Instructions how a user can use CRS
(Note: If mistakes/problems with instructions please let me know: Nigel)
Introduction
CRS is the phobos central reconstruction farm. It is primarily responsible for taking
the raw data and converting it into hits. Its secondary functions are to run simulations
etc. The primary function ALWAYS has priority over any other function of
CRS.
Only one user, "phobreco", can submit jobs to CRS. Therefore, for it to be
run with multiple users, a high degree of control must be exercised on the users who want
to use it. Therefore please do as requested, in the following documents, otherwise you
could end up destroying the work of your collegues and lossing your privilege to use CRS.
Description
- Get permission to run on the CRS farm (contact nigel@kiwi.chm.bnl.gov,
at least a full working day in advance). You should be allocated a number of nodes and
priority. Every time you want to run on CRS you must get permission to do so.
(There will be a page set up to manage this, but still working on that!)
- Setup to submit jobs in your own area (/phobos/u/<USERNAME>) see How to setup jobs in your own area
- To submit a job/s, logon to rsshgw.rhic.bnl.gov as "phobreco" (
obsolete logon to rcf as "phobreco" obsolete)
- logon to rcrsuser as "phobreco" i.e. at prompt type
> ssh rcrsuser
- Goto /phobos/u/<USERNAME>/phobreco/input/jobfiles
- Type: submit_job_linux_queue.pl -l <USERNAME> -n <NumberNodesToUse> -p
<Priority> -q <Queue Number>.<ENTER>
(obsolete: submit_job_linux.pl -l <USERNAME> -n <NumberNodesToUse>
-p <Priority> .<ENTER>)
(obsolete submit_job.pl -l <USERNAME> -n <NumberNodesToUse> -p
<Priority> .<ENTER> obsolete)
This submits <NumberNodesToUse> of the jobfiles in the subdirectory /submit to the
CRS farm and sends email to <USERNAME>@rcf.rhic.bnl.gov to let you know
it has been submitted. It also moves that jobfile to /submitted.
(When each job is finished, it will take the next jobfile in /submit and submit it etc )
Note: Remove jobfilename~ from the submit directory, else it will try to submit these
also.
Note: The <priority> will be assigned to you. In most cases it will be 100.
Note: The <Queue Number>: There are 3 queues which determine the speed of the
machines you will be runing on, Queue=3 has fastest machines, Queue=1 the slowest. The
queue number determines which set of machines your job will run.
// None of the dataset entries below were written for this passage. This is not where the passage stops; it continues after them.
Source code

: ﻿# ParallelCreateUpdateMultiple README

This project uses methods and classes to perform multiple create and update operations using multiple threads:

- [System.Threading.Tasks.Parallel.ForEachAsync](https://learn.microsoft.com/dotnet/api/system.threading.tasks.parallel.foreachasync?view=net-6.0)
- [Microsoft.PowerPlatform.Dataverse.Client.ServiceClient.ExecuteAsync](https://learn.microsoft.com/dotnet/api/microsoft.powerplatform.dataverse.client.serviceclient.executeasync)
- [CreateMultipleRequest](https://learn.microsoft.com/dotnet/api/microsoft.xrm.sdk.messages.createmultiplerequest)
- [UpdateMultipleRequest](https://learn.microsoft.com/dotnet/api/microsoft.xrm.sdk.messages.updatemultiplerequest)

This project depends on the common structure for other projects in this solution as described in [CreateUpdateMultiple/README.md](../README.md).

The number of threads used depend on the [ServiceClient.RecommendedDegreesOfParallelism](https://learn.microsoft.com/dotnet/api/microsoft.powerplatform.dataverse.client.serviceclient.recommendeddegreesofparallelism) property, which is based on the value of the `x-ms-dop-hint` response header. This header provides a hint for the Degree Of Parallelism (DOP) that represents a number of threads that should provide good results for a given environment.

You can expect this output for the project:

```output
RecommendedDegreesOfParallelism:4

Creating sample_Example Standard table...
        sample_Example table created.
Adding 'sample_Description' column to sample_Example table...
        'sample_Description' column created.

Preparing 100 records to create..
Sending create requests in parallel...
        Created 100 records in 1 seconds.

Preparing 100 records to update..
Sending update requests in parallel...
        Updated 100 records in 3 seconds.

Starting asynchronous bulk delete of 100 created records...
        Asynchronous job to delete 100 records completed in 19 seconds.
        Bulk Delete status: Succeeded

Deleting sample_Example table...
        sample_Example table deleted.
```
- To monitor the submission of your scripts, type: /usr/crs/bin/tk_CRS_status_awc.pl &
<ENTER>
This pops up a window that shows the status of submitted jobs etc (Note: Must continue to
hit refresh to update)
- When your jobs are finished, you will recieve email informing you of if the job/s so
sucessfully completed or not.
And the next script in submit will be submitted, until the /submit directory is empty.
- In your local user account (/phobos/u/<USERNAME>), setup the following directory
structure

- The jobfile, is the file that you submit to the farm to run you job.(via typing:
submit_job.pl <USERNAME>, this in turn submits the jobfiles that are located in
submit directory). It is the control script that gets everything set up to run on a CRS
node, i.e. stages files on HPSS, tells it what control script to run on node etc. (For how
to make jobfiles etc, you need to use the jobmanager , click here
for description)
A typical jobfile file is shown
executable=/phobos/u/nigel/phobreco/input/scripts/controller_script
executableargs=2105,0
inputdir[0]=/phobos/data01/temp
inputfile[0]=PhoRaw002105s000.root
inputstreamtype[0]=UNIX
inputdir[1]=/phobos/u/nigel/phobreco/input/macros
inputfile[1]=Phat_env.C
inputstreamtype[1]=UNIX
inputdir[2]=/phobos/u/nigel/phobreco/input/macros
inputfile[2]=SiRawToHitModDefaults.dat
inputstreamtype[2]=UNIX
inputnumstreams=3
mergefactor=1
notify=phobreco@rcrsuser.rcf.bnl.gov
outputdir[0]=/phobos/data01/temp
outputfile[0]=PhoHit002105s000.root
outputstreamtype[0]=UNIX
outputnumstreams=1
stdoutdir=/phobos/u/nigel/phobreco/output/log
stdout=Logfile002105.out
stderrdir=/phobos/u/nigel/phobreco/output/err
stderr=Error002105.err
(osolete notify=phobreco@rcf.rhic.bnl.govobsolete)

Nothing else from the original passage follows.